(Required action): What is needed here is each entry reproduced exactly, without its pictures.

(Data shown):
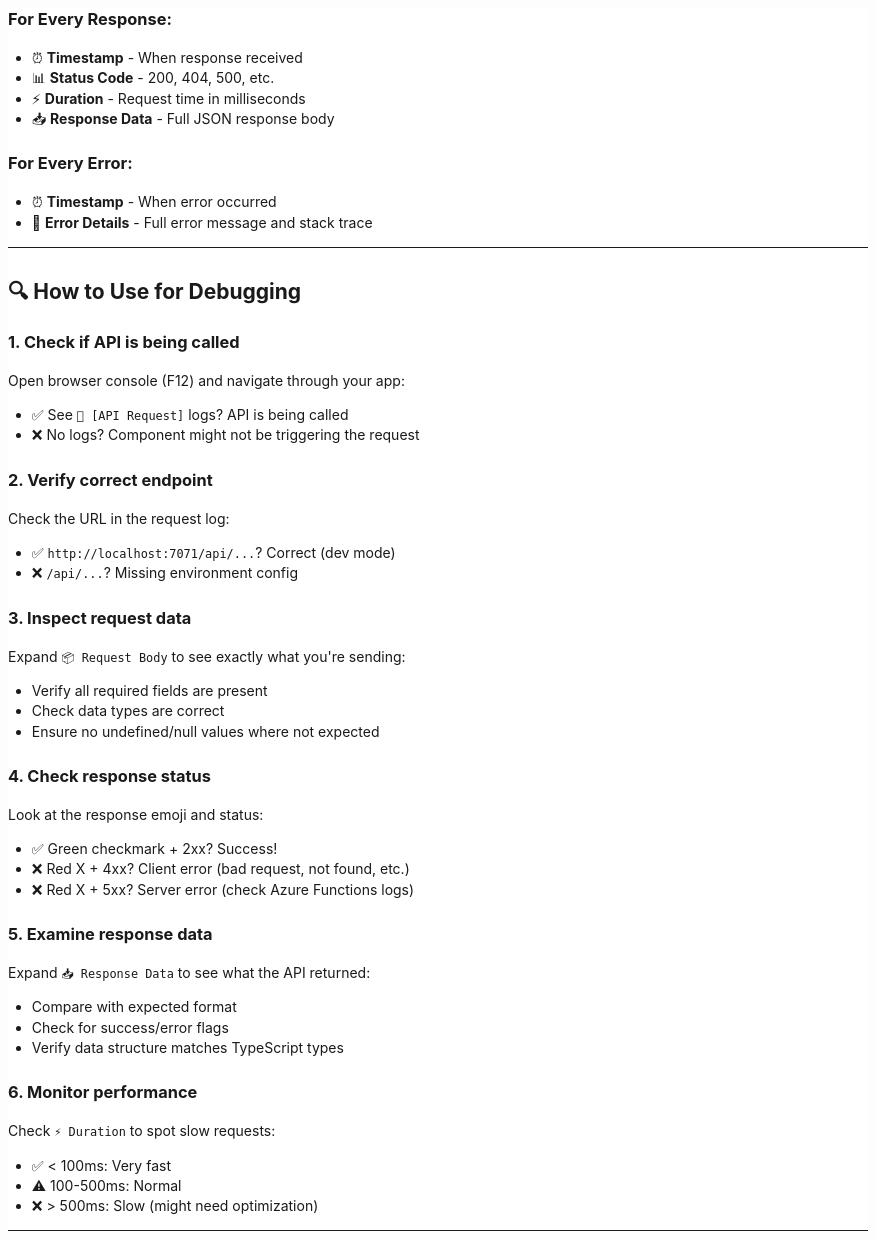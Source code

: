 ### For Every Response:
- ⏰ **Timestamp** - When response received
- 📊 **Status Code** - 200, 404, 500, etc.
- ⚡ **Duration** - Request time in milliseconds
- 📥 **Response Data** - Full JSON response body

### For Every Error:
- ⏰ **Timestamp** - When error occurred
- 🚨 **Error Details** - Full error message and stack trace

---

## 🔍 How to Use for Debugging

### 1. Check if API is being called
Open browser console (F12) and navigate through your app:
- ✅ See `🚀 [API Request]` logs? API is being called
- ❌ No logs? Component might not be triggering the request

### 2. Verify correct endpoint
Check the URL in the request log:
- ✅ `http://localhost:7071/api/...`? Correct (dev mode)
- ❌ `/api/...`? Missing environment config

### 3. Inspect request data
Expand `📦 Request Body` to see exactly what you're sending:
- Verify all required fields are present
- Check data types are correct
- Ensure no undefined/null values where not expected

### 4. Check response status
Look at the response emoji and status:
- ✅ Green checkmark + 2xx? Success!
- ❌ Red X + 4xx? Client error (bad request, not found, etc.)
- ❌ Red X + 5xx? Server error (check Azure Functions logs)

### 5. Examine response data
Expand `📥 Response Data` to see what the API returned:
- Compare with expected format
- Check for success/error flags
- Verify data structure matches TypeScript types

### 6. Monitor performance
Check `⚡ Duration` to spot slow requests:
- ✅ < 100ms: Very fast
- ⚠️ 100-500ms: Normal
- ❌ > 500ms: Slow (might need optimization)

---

(Expected answer):
Source code

: ### For Every Response:
- ⏰ **Timestamp** - When response received
- 📊 **Status Code** - 200, 404, 500, etc.
- ⚡ **Duration** - Request time in milliseconds
- 📥 **Response Data** - Full JSON response body

### For Every Error:
- ⏰ **Timestamp** - When error occurred
- 🚨 **Error Details** - Full error message and stack trace

---

## 🔍 How to Use for Debugging

### 1. Check if API is being called
Open browser console (F12) and navigate through your app:
- ✅ See `🚀 [API Request]` logs? API is being called
- ❌ No logs? Component might not be triggering the request

### 2. Verify correct endpoint
Check the URL in the request log:
- ✅ `http://localhost:7071/api/...`? Correct (dev mode)
- ❌ `/api/...`? Missing environment config

### 3. Inspect request data
Expand `📦 Request Body` to see exactly what you're sending:
- Verify all required fields are present
- Check data types are correct
- Ensure no undefined/null values where not expected

### 4. Check response status
Look at the response emoji and status:
- ✅ Green checkmark + 2xx? Success!
- ❌ Red X + 4xx? Client error (bad request, not found, etc.)
- ❌ Red X + 5xx? Server error (check Azure Functions logs)

### 5. Examine response data
Expand `📥 Response Data` to see what the API returned:
- Compare with expected format
- Check for success/error flags
- Verify data structure matches TypeScript types

### 6. Monitor performance
Check `⚡ Duration` to spot slow requests:
- ✅ < 100ms: Very fast
- ⚠️ 100-500ms: Normal
- ❌ > 500ms: Slow (might need optimization)

---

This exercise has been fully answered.